### ASSIGNMENT
Under this line are the records; write out word for word the part that begins at the line containing "of the balance)" and ends at the line containing "transfer to, depending", and no more.

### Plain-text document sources
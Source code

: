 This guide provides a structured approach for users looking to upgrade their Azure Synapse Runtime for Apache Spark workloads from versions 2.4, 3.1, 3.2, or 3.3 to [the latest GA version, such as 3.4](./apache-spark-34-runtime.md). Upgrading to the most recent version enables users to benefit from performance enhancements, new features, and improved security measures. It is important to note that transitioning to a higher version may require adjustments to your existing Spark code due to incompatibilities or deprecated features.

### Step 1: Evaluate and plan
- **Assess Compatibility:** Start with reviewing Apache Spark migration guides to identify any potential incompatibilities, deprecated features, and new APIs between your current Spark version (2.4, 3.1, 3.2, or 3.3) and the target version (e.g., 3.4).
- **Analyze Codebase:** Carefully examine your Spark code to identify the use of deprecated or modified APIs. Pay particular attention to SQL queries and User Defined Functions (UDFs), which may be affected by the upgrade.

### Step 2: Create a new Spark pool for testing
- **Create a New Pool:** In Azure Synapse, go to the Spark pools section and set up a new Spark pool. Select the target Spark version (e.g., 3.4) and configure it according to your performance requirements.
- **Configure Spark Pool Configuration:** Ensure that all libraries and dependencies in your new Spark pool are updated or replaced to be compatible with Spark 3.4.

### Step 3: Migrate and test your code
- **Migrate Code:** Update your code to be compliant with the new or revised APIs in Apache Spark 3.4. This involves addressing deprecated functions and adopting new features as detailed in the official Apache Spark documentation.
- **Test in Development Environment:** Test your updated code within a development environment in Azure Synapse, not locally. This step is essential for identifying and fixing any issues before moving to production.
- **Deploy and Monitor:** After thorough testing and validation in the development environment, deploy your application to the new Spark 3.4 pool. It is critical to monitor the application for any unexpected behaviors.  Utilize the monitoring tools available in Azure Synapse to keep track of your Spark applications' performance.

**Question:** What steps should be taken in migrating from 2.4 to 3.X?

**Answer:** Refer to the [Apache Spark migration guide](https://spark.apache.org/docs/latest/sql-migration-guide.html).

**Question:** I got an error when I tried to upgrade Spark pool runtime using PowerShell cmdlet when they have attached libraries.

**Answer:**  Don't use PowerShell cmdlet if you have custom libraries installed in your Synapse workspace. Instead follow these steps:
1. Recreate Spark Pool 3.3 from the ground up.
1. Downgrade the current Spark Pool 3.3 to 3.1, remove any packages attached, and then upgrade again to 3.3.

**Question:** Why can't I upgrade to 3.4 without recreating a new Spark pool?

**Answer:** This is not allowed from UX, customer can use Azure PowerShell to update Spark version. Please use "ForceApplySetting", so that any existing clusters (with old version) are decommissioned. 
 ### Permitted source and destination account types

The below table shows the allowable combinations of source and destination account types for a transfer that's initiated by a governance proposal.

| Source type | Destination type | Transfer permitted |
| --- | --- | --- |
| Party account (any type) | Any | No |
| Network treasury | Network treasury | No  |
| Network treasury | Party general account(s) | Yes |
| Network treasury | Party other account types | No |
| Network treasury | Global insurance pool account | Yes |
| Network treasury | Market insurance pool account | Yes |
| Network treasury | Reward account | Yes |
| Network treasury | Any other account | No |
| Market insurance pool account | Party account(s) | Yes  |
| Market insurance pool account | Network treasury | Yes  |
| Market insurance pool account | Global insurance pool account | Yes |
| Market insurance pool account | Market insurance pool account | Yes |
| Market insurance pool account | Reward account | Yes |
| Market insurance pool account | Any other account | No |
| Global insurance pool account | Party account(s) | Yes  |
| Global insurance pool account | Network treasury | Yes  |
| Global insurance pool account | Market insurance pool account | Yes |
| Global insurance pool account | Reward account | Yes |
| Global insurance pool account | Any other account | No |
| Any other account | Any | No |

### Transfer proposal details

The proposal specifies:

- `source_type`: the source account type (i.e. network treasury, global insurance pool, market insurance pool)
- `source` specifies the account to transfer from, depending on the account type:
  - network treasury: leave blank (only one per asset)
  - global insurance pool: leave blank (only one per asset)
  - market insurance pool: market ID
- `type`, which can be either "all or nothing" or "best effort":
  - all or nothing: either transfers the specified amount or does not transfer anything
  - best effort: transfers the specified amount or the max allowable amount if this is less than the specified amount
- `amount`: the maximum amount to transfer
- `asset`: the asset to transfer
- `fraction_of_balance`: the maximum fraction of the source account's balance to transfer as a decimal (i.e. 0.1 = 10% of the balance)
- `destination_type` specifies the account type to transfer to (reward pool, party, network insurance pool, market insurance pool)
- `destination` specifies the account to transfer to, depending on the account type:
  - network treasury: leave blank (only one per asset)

### ANSWER SPACE
- `fraction_of_balance`: the maximum fraction of the source account's balance to transfer as a decimal (i.e. 0.1 = 10% of the balance)
- `destination_type` specifies the account type to transfer to (reward pool, party, network insurance pool, market insurance pool)
- `destination` specifies the account to transfer to, depending on the account type:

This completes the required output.